Task details: Go through the entries and say how many lines contain the string "Razumite". The number is the whole answer.

(Available data Opens)

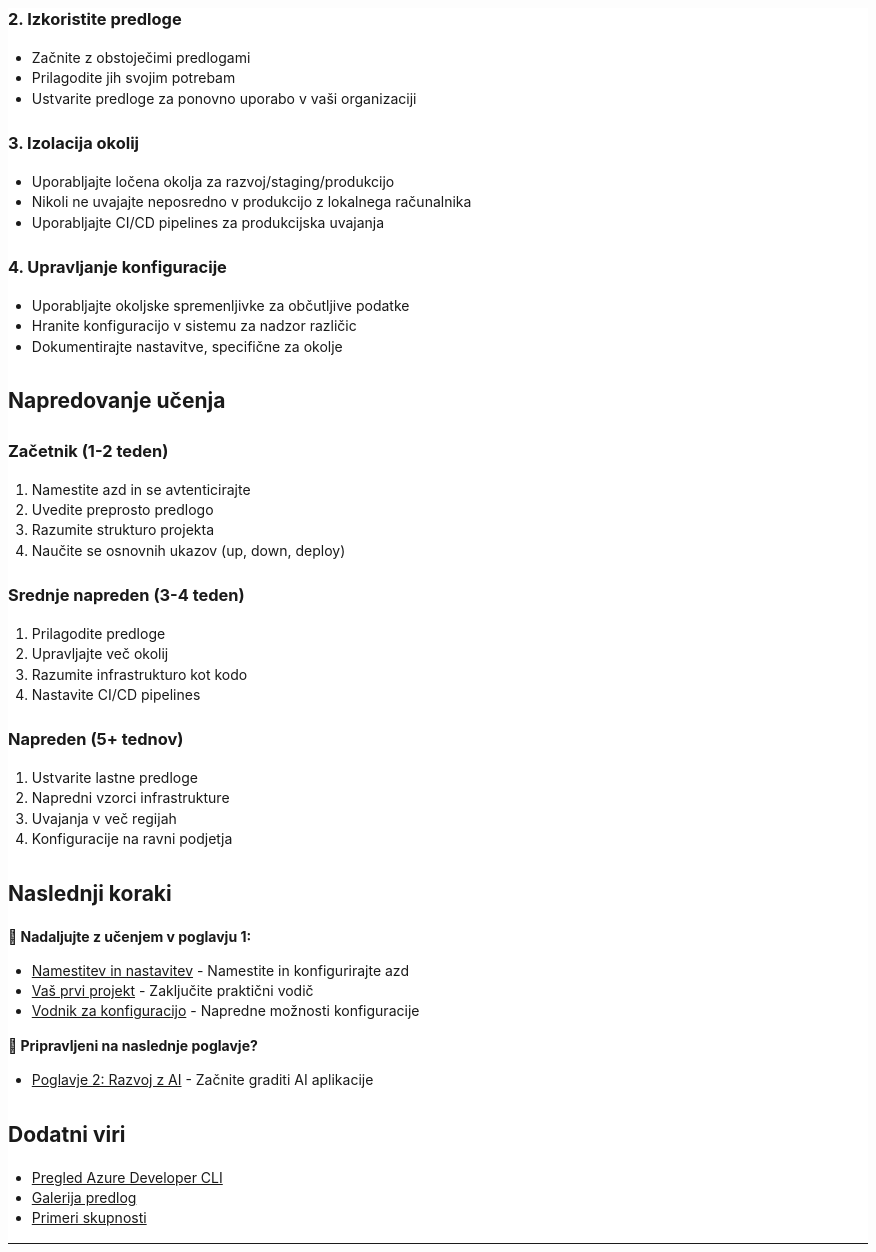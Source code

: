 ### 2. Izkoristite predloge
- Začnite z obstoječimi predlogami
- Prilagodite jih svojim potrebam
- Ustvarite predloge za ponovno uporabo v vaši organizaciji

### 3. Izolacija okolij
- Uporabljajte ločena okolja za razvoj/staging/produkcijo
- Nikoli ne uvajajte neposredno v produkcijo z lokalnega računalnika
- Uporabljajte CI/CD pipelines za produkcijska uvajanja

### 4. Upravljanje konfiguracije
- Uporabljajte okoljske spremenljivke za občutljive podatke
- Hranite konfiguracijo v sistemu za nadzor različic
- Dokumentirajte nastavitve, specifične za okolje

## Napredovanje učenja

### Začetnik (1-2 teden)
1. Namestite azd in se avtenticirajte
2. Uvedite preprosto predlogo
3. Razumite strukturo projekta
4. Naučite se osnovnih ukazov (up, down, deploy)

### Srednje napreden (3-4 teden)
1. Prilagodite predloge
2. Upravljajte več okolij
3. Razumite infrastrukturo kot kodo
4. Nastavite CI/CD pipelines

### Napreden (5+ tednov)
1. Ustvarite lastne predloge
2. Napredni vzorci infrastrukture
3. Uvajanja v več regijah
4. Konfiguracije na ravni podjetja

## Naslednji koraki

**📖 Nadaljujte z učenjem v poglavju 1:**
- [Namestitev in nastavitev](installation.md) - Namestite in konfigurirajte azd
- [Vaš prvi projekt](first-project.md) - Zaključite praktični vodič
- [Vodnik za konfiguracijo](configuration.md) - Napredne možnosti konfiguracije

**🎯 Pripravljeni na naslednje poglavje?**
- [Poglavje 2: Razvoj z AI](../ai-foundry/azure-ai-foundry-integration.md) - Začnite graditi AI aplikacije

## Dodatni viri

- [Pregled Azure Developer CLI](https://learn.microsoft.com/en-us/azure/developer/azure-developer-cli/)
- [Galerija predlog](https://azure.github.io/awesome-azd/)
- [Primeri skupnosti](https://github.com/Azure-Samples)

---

(Available data Closes)
(Available data Opens)

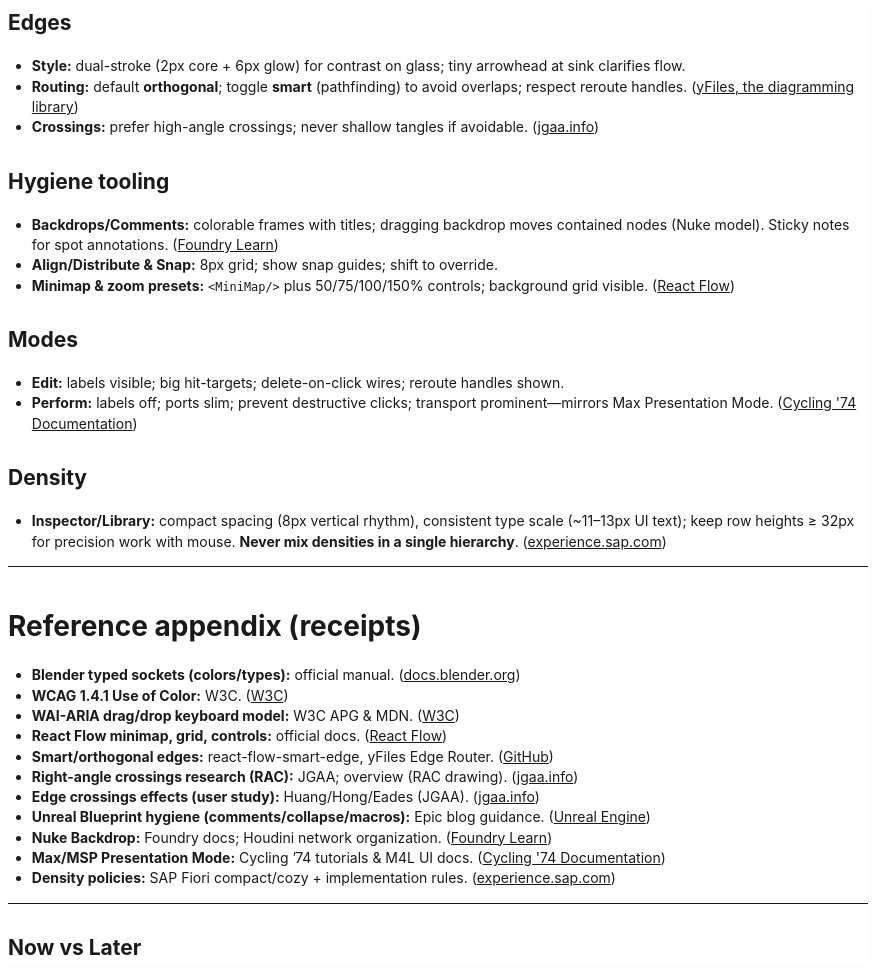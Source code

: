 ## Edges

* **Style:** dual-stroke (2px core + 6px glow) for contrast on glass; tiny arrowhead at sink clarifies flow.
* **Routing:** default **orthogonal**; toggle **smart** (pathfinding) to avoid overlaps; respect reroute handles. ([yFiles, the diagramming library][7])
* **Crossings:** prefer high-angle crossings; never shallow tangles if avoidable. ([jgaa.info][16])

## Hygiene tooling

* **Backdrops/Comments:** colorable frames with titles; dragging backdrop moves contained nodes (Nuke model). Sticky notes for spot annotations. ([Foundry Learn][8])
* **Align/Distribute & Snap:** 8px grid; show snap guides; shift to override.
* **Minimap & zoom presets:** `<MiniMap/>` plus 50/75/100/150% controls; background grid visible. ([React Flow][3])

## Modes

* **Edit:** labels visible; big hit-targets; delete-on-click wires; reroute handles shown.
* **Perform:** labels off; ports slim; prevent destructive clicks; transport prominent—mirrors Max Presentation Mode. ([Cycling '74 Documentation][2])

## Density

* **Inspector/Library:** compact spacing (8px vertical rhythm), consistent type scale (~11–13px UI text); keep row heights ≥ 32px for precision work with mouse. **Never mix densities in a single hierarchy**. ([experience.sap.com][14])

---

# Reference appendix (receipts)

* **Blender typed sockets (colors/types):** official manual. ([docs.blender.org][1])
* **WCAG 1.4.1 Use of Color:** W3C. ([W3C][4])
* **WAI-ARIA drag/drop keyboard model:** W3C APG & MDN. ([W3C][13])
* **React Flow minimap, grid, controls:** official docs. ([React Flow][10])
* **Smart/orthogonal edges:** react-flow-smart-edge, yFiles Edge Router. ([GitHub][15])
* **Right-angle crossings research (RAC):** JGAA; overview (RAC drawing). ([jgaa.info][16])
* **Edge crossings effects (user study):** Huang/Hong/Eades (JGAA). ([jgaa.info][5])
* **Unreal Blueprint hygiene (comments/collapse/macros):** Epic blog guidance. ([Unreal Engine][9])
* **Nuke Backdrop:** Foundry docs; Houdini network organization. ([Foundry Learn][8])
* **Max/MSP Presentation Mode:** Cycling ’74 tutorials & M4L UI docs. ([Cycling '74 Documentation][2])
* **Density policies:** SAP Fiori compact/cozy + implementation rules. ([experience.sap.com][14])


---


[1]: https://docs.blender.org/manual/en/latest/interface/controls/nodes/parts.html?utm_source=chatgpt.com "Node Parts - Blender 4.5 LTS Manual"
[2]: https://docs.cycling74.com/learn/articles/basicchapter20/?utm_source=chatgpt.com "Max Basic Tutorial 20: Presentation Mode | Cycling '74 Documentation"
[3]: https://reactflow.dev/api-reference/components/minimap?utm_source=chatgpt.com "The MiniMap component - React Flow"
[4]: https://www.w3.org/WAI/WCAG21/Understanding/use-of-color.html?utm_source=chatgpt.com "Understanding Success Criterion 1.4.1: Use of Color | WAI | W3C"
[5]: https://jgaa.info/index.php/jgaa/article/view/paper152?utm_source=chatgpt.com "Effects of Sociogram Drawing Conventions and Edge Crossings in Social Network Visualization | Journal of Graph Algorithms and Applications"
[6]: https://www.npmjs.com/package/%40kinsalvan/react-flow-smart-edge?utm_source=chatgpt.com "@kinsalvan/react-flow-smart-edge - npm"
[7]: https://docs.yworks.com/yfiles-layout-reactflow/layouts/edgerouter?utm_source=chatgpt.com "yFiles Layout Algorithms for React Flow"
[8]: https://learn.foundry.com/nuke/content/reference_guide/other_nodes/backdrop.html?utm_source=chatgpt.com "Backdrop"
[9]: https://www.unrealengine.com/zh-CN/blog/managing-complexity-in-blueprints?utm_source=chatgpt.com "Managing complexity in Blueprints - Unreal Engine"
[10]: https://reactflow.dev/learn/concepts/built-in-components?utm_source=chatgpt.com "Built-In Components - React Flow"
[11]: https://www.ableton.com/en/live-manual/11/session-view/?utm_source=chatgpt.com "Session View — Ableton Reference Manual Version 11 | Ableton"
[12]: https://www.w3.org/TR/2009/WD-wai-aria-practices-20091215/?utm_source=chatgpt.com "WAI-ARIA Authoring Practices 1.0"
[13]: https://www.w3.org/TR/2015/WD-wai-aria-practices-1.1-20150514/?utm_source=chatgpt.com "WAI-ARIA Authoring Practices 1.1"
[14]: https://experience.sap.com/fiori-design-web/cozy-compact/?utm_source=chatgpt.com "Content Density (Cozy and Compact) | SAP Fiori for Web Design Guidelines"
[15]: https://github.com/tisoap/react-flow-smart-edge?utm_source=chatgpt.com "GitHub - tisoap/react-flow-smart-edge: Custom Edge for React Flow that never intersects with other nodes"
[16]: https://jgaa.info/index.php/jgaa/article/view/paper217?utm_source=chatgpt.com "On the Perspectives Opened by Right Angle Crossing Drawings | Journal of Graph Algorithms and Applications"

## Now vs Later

(Available data Closes)
(Available data Opens)

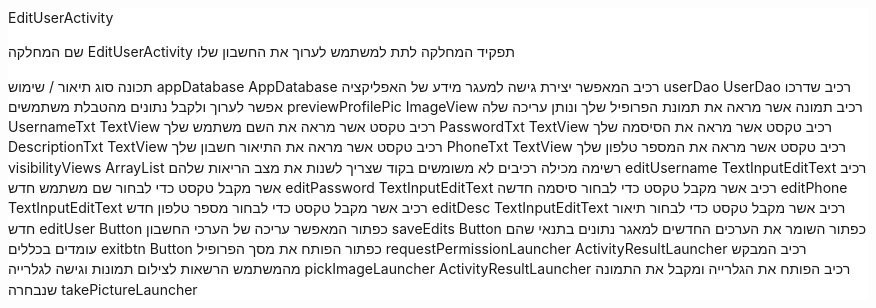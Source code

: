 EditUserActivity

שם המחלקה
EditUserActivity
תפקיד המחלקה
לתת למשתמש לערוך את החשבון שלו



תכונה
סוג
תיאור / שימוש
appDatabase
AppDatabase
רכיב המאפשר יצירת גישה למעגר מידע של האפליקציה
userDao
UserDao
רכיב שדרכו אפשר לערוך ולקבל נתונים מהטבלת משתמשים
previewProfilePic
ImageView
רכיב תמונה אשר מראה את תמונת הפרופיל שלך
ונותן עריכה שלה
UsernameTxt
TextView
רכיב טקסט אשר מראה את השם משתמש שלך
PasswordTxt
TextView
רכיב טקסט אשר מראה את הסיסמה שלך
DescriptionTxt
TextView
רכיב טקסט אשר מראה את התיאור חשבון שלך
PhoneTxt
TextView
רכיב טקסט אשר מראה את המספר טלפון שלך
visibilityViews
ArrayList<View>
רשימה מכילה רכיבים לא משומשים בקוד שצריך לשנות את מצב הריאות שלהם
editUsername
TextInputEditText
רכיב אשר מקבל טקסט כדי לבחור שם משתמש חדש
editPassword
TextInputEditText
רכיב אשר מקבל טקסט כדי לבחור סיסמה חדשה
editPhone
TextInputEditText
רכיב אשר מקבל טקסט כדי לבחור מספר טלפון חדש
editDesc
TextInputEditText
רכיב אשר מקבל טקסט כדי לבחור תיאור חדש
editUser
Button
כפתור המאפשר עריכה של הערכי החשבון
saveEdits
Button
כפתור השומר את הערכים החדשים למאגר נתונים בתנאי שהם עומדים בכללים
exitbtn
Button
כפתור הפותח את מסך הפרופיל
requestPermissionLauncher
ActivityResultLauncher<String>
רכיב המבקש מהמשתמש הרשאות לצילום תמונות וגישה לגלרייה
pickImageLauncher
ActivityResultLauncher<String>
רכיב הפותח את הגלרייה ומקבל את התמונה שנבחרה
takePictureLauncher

(Available data Closes)

Task result: 2